=== Input data ===
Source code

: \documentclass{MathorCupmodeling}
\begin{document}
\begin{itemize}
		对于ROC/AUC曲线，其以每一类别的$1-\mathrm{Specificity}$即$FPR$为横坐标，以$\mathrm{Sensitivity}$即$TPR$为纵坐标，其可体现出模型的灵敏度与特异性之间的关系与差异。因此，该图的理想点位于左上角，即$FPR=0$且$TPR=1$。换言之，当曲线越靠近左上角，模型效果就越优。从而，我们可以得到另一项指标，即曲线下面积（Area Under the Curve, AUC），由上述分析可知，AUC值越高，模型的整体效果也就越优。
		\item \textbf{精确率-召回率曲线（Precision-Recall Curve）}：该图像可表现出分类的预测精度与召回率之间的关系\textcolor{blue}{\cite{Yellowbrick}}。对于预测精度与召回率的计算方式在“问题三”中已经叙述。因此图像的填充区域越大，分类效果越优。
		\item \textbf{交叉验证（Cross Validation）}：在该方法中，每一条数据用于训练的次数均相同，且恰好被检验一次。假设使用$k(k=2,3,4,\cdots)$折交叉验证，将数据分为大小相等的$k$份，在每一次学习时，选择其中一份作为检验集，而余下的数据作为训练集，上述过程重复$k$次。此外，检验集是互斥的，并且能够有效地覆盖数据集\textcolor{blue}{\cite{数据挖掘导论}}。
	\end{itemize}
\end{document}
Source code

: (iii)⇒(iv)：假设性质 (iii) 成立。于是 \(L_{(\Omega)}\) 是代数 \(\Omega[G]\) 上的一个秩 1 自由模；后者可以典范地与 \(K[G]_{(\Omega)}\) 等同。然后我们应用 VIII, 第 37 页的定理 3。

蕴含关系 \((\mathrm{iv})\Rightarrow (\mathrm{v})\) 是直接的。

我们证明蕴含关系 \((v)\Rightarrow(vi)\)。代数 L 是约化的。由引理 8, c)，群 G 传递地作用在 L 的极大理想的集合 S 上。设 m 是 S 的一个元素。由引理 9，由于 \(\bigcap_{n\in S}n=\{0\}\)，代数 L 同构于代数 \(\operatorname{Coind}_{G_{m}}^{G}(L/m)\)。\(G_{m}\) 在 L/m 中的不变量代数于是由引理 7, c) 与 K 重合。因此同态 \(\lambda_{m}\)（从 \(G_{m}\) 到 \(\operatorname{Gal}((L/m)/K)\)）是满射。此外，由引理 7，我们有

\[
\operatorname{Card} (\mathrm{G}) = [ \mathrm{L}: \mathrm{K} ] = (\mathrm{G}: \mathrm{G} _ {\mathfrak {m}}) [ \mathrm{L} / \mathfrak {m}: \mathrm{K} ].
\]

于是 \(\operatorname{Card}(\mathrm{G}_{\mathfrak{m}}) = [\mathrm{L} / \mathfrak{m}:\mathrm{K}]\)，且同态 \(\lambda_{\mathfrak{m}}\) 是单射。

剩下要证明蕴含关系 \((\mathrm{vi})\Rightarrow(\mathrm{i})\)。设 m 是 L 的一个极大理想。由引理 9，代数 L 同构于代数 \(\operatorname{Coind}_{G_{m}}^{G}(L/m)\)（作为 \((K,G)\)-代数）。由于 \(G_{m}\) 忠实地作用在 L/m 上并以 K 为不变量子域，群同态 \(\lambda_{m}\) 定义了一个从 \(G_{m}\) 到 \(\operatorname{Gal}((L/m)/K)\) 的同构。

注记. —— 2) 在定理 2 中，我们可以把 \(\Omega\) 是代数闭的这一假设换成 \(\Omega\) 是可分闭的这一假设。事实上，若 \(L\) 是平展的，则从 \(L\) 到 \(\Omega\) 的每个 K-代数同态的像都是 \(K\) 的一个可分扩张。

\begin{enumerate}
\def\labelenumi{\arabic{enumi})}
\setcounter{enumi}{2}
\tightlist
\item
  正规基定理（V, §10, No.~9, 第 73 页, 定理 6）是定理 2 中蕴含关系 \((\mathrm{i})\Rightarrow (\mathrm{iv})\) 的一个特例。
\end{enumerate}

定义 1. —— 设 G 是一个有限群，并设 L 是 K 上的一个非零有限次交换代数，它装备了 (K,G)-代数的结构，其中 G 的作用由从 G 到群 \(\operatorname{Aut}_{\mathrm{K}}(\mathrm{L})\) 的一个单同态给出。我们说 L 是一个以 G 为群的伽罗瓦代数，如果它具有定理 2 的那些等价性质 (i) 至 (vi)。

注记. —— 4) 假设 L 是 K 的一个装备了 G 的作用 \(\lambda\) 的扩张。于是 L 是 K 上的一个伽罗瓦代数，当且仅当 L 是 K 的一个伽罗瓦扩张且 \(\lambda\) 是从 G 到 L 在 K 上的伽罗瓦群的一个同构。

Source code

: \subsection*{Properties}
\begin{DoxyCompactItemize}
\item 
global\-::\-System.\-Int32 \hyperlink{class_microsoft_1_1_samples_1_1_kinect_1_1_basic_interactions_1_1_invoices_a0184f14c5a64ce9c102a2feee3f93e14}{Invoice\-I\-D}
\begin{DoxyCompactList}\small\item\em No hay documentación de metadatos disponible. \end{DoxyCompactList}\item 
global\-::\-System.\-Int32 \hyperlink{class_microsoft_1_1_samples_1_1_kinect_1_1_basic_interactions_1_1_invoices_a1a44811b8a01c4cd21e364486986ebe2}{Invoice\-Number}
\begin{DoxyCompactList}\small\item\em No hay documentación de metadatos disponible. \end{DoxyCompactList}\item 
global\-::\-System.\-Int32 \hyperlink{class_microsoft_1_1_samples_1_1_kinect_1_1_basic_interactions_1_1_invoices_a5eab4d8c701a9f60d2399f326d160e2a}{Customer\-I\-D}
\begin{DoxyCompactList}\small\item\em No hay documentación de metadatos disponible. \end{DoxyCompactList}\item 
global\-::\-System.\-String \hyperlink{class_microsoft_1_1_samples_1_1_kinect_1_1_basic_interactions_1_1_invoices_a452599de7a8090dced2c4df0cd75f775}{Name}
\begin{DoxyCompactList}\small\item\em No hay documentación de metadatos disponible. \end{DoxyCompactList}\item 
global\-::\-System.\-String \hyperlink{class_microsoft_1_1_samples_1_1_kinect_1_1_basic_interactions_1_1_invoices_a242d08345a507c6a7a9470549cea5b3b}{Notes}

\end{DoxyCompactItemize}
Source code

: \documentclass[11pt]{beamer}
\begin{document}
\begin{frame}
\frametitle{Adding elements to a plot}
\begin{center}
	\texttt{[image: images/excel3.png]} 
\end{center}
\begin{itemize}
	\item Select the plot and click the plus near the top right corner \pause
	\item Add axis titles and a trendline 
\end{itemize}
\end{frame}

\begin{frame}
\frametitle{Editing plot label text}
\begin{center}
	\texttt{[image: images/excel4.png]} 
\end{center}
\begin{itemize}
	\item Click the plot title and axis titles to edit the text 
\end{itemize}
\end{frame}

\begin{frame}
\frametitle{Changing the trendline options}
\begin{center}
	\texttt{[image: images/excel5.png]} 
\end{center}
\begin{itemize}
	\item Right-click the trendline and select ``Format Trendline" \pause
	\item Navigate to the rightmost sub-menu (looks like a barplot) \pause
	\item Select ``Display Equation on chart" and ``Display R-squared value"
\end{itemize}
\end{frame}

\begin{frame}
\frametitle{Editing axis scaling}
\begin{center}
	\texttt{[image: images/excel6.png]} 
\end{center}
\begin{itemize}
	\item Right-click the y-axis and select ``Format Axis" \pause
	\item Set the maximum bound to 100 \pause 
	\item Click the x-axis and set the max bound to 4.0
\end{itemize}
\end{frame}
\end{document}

=== Work order ===
The output should match the records above exactly, line for line.

=== Solution for this exercise ===
Source code

: \documentclass{MathorCupmodeling}
\begin{document}
\begin{itemize}
		对于ROC/AUC曲线，其以每一类别的$1-\mathrm{Specificity}$即$FPR$为横坐标，以$\mathrm{Sensitivity}$即$TPR$为纵坐标，其可体现出模型的灵敏度与特异性之间的关系与差异。因此，该图的理想点位于左上角，即$FPR=0$且$TPR=1$。换言之，当曲线越靠近左上角，模型效果就越优。从而，我们可以得到另一项指标，即曲线下面积（Area Under the Curve, AUC），由上述分析可知，AUC值越高，模型的整体效果也就越优。
		\item \textbf{精确率-召回率曲线（Precision-Recall Curve）}：该图像可表现出分类的预测精度与召回率之间的关系\textcolor{blue}{\cite{Yellowbrick}}。对于预测精度与召回率的计算方式在“问题三”中已经叙述。因此图像的填充区域越大，分类效果越优。
		\item \textbf{交叉验证（Cross Validation）}：在该方法中，每一条数据用于训练的次数均相同，且恰好被检验一次。假设使用$k(k=2,3,4,\cdots)$折交叉验证，将数据分为大小相等的$k$份，在每一次学习时，选择其中一份作为检验集，而余下的数据作为训练集，上述过程重复$k$次。此外，检验集是互斥的，并且能够有效地覆盖数据集\textcolor{blue}{\cite{数据挖掘导论}}。
	\end{itemize}
\end{document}
Source code

: (iii)⇒(iv)：假设性质 (iii) 成立。于是 \(L_{(\Omega)}\) 是代数 \(\Omega[G]\) 上的一个秩 1 自由模；后者可以典范地与 \(K[G]_{(\Omega)}\) 等同。然后我们应用 VIII, 第 37 页的定理 3。

蕴含关系 \((\mathrm{iv})\Rightarrow (\mathrm{v})\) 是直接的。

我们证明蕴含关系 \((v)\Rightarrow(vi)\)。代数 L 是约化的。由引理 8, c)，群 G 传递地作用在 L 的极大理想的集合 S 上。设 m 是 S 的一个元素。由引理 9，由于 \(\bigcap_{n\in S}n=\{0\}\)，代数 L 同构于代数 \(\operatorname{Coind}_{G_{m}}^{G}(L/m)\)。\(G_{m}\) 在 L/m 中的不变量代数于是由引理 7, c) 与 K 重合。因此同态 \(\lambda_{m}\)（从 \(G_{m}\) 到 \(\operatorname{Gal}((L/m)/K)\)）是满射。此外，由引理 7，我们有

\[
\operatorname{Card} (\mathrm{G}) = [ \mathrm{L}: \mathrm{K} ] = (\mathrm{G}: \mathrm{G} _ {\mathfrak {m}}) [ \mathrm{L} / \mathfrak {m}: \mathrm{K} ].
\]

于是 \(\operatorname{Card}(\mathrm{G}_{\mathfrak{m}}) = [\mathrm{L} / \mathfrak{m}:\mathrm{K}]\)，且同态 \(\lambda_{\mathfrak{m}}\) 是单射。

剩下要证明蕴含关系 \((\mathrm{vi})\Rightarrow(\mathrm{i})\)。设 m 是 L 的一个极大理想。由引理 9，代数 L 同构于代数 \(\operatorname{Coind}_{G_{m}}^{G}(L/m)\)（作为 \((K,G)\)-代数）。由于 \(G_{m}\) 忠实地作用在 L/m 上并以 K 为不变量子域，群同态 \(\lambda_{m}\) 定义了一个从 \(G_{m}\) 到 \(\operatorname{Gal}((L/m)/K)\) 的同构。

注记. —— 2) 在定理 2 中，我们可以把 \(\Omega\) 是代数闭的这一假设换成 \(\Omega\) 是可分闭的这一假设。事实上，若 \(L\) 是平展的，则从 \(L\) 到 \(\Omega\) 的每个 K-代数同态的像都是 \(K\) 的一个可分扩张。

\begin{enumerate}
\def\labelenumi{\arabic{enumi})}
\setcounter{enumi}{2}
\tightlist
\item
  正规基定理（V, §10, No.~9, 第 73 页, 定理 6）是定理 2 中蕴含关系 \((\mathrm{i})\Rightarrow (\mathrm{iv})\) 的一个特例。
\end{enumerate}

定义 1. —— 设 G 是一个有限群，并设 L 是 K 上的一个非零有限次交换代数，它装备了 (K,G)-代数的结构，其中 G 的作用由从 G 到群 \(\operatorname{Aut}_{\mathrm{K}}(\mathrm{L})\) 的一个单同态给出。我们说 L 是一个以 G 为群的伽罗瓦代数，如果它具有定理 2 的那些等价性质 (i) 至 (vi)。

注记. —— 4) 假设 L 是 K 的一个装备了 G 的作用 \(\lambda\) 的扩张。于是 L 是 K 上的一个伽罗瓦代数，当且仅当 L 是 K 的一个伽罗瓦扩张且 \(\lambda\) 是从 G 到 L 在 K 上的伽罗瓦群的一个同构。

Source code

: \subsection*{Properties}
\begin{DoxyCompactItemize}
\item 
global\-::\-System.\-Int32 \hyperlink{class_microsoft_1_1_samples_1_1_kinect_1_1_basic_interactions_1_1_invoices_a0184f14c5a64ce9c102a2feee3f93e14}{Invoice\-I\-D}
\begin{DoxyCompactList}\small\item\em No hay documentación de metadatos disponible. \end{DoxyCompactList}\item 
global\-::\-System.\-Int32 \hyperlink{class_microsoft_1_1_samples_1_1_kinect_1_1_basic_interactions_1_1_invoices_a1a44811b8a01c4cd21e364486986ebe2}{Invoice\-Number}
\begin{DoxyCompactList}\small\item\em No hay documentación de metadatos disponible. \end{DoxyCompactList}\item 
global\-::\-System.\-Int32 \hyperlink{class_microsoft_1_1_samples_1_1_kinect_1_1_basic_interactions_1_1_invoices_a5eab4d8c701a9f60d2399f326d160e2a}{Customer\-I\-D}
\begin{DoxyCompactList}\small\item\em No hay documentación de metadatos disponible. \end{DoxyCompactList}\item 
global\-::\-System.\-String \hyperlink{class_microsoft_1_1_samples_1_1_kinect_1_1_basic_interactions_1_1_invoices_a452599de7a8090dced2c4df0cd75f775}{Name}
\begin{DoxyCompactList}\small\item\em No hay documentación de metadatos disponible. \end{DoxyCompactList}\item 
global\-::\-System.\-String \hyperlink{class_microsoft_1_1_samples_1_1_kinect_1_1_basic_interactions_1_1_invoices_a242d08345a507c6a7a9470549cea5b3b}{Notes}

\end{DoxyCompactItemize}
Source code

: \documentclass[11pt]{beamer}
\begin{document}
\begin{frame}
\frametitle{Adding elements to a plot}
\begin{center}
	\texttt{[image: images/excel3.png]} 
\end{center}
\begin{itemize}
	\item Select the plot and click the plus near the top right corner \pause
	\item Add axis titles and a trendline 
\end{itemize}
\end{frame}

\begin{frame}
\frametitle{Editing plot label text}
\begin{center}
	\texttt{[image: images/excel4.png]} 
\end{center}
\begin{itemize}
	\item Click the plot title and axis titles to edit the text 
\end{itemize}
\end{frame}

\begin{frame}
\frametitle{Changing the trendline options}
\begin{center}
	\texttt{[image: images/excel5.png]} 
\end{center}
\begin{itemize}
	\item Right-click the trendline and select ``Format Trendline" \pause
	\item Navigate to the rightmost sub-menu (looks like a barplot) \pause
	\item Select ``Display Equation on chart" and ``Display R-squared value"
\end{itemize}
\end{frame}

\begin{frame}
\frametitle{Editing axis scaling}
\begin{center}
	\texttt{[image: images/excel6.png]} 
\end{center}
\begin{itemize}
	\item Right-click the y-axis and select ``Format Axis" \pause
	\item Set the maximum bound to 100 \pause 
	\item Click the x-axis and set the max bound to 4.0
\end{itemize}
\end{frame}
\end{document}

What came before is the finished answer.